The pair of drums consist of a high-pitched, precisely tuned dahina (also called dayan or tabla), and a low-pitched, less precisely tuned drum, the bayan. The dahina is responsible for many of the resonant ringing sounds (or bols).The bayan provides the bass and is recognizable for its swooping bass sound, which provides colourful embellishment. It is said that the heart and soul of the tabla is expressed through the Bayan.
Most frequently the tabla is used to accompany classical instrumental, vocal and dance performances, but as all tabla players will remind you, there also exists a strong tradition of tabla solo playing. The history of tabla is shrouded in mystery and mythology; however it is most commonly thought to have developed in the area of Delhi in the mid-eighteenth century. Initially, much of the inspiration for its repertoire was borrowed and adapted from other Indian drums including pakhawaj and dholak. However, over the period since then, tabla players have built up a huge repertoire of material specific to the dynamics of the tabla. This vast range of compositions has been made richer by the evolution of a number of distinct regional performance styles, known as gharanas, of which there are six recognised by the tabla community, namely, Delhi, Ajrara, Farukhabad, Lucknow, Benares and Punjab. These styles have played a major role in the development of tabla playing with regard to technique and repertoire,
The tabla player uses a vocabulary of semi-onomatopoeic syllables to represent the strokes on the instrument known as 'bols' (from the Hindi verb bolna, 'to speak'), a system which has been used to communicate compositions through the ages. Bols making up popular phrases such as 'dhati dhage tina gina' and 'dhati dhatere ketetake terekete', are recited by the player before playing, in a practice known as Pardhant, a kind of Indian version of rap. While in training a student is typically taught to speak the bols of the composition before actually playing it on the drums.

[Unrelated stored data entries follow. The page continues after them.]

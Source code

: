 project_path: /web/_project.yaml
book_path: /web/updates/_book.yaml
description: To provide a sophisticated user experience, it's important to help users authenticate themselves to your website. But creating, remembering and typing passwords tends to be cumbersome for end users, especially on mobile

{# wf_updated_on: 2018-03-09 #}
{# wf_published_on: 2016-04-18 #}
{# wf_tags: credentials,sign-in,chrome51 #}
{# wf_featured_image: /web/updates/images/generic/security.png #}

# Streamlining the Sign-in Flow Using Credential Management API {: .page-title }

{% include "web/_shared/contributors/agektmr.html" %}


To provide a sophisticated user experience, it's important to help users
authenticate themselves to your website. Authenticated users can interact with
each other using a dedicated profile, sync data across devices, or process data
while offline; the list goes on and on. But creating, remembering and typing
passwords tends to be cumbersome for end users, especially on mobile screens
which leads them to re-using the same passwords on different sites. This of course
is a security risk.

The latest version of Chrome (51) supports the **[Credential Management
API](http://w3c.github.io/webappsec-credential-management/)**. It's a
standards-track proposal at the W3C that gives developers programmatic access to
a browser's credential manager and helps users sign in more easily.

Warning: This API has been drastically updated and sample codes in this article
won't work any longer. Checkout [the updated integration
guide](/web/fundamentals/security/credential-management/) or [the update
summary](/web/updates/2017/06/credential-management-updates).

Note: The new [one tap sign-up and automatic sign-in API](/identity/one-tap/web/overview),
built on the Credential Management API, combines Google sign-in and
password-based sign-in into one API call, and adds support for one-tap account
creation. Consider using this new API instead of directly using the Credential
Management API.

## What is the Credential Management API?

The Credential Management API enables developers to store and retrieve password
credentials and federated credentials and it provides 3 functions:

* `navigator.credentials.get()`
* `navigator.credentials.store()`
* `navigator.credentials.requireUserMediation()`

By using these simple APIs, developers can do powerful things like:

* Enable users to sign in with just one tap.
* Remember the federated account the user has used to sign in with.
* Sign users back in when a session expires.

The solo tabla repertoire consists of a great variety of compositional forms, many of which are featured on this recording. The forms can be divided into two broad categories. Firstly, compositions of the 'theme and variation' type are Peshkar, Qaida and Rela where a rhythmic theme is expanded and permutated using a variety of improvisatory techniques. Usually featured in the first half of the solo, these themes are pre-composed, but designed in a way to allow maximum potential for improvisation, testing the performer's creativity to the limit. The latter part of the recital most commonly consists of fixed compositions such as Tukra, Gat and Chakradar, many of which have been inherited from great masters from generation to generation and are therefore highly prized by tabla players.